Of course its politics are barely disguised fascism: anything that enjoyed violence quite that much could only avoid being hateful by placing itself in a world in which only relentless brutality could avoid abject subjection. The problem with Sin City, after all, was that it tried to locate itself in a world not totally distant from ours: where violence's victims are not just effectively nameless soldiers or evil beyond imagining, there is a way of getting along that means perfecting the art of killing is not the only way to live. If there was any other way of living a life, then a life which took all its meaning from the total destruction, the utter crushing, of other lives, would seem, as it is in reality, at best quite hopelessly gratuitous. When we cannot live together, then someone has to die, and their death may as well be glorious, whether that triumph is found in the killing or in the act of dying.

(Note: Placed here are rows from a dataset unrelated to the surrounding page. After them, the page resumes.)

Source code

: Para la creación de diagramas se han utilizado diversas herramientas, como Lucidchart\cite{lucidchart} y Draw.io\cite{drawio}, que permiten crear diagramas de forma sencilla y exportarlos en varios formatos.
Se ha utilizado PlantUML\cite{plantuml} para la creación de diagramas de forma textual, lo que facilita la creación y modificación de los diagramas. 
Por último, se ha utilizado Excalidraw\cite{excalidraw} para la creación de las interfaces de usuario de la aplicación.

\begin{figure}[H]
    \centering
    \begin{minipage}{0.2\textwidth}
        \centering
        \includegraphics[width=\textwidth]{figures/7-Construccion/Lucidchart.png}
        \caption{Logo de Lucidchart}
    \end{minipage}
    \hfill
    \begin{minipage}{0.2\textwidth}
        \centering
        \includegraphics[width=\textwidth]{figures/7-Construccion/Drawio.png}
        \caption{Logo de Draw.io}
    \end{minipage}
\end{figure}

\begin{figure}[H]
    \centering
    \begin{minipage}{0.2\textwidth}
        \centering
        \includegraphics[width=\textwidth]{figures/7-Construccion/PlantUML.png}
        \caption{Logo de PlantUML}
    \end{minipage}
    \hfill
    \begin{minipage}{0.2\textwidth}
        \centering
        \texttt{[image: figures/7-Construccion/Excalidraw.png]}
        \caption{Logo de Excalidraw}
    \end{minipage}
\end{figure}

This is a vision of politics as a kind of impossibility, a negative-sum game where compromise means humiliation and if not enslavement, then a kind of betrayal. If political action is always and everywhere either submission or triumph, then that is what we are left with; a politics of rousing speeches and good deaths, of killings stylised out of reality and of honour become vengeance stretched into infinity. Its aesthetics may be wonderful - the glowing embers of the Spartans' cloaks, the sodium lamp sunrises, the snarling monochrome of the Immortals' masks, the sudden stop-motion of bodies flying away from and into sword and shield blows: it's all quite beautiful - but tragedy has always been heartarchingly beautiful from a distance and grindingly awful up close.

Monday, May 11, 2009

Putting Your Hand In The Next Man's Pocket

Fiddling, whilst Rome burns. Which of these is supposed to be more scandalous, that some members of a fairly small group of people took a rather venal attitude to their expenses, or that in a period of economic growth, the real incomes of the poorest 10% of the population fell and those of the wealthiest 10% rose? What do we care more about, the fact that MPs don't fully understand the ins and outs of virtue ethics, or that the 6 million poorest people in the UK on average lost 6% of their real income over the past three years whilst the 6 million richest gained on average 4% more? For all that some philosophers might like to make it so, politics is not a morality play, full of allegory and the opportunity to strike pious poses: it's what we do when we see that sainthood doesn't and couldn't, except at prohibitive cost to those who have to live under it, divide the spoils of not killing each other. So MPs skim a bit off the top; it's not very nice, but it's hardly the failure to arrest the enormous rise in inequality that occurred under Thatcher, or even to reverse the effects of the institutional changes which generated that rise and allow those who benefitted from them to continue to capture the lion's share of the benefits generated by economic growth. But no; we need to make sure, not that we redress the balance of power in the institutions we all live within and support which allows those with the most to systematically accrue more and more at greater and greater cost to those with least, but that everyone understands that what really matters is whether some MPs think they can get away with charging a couple of hundred quid to the taxpayer for broken toilet seats.

Update, 12/05/09: that some MPs were designating the same property as having different purposes under different sets of rules is now equivalent to a system of endemic patronage which had governed everything from the distribution of public works contracts to the formation of governments and whose end required a campaign in which, despite being guarded continually by members of the security forces, several members of the judiciary were assassinated.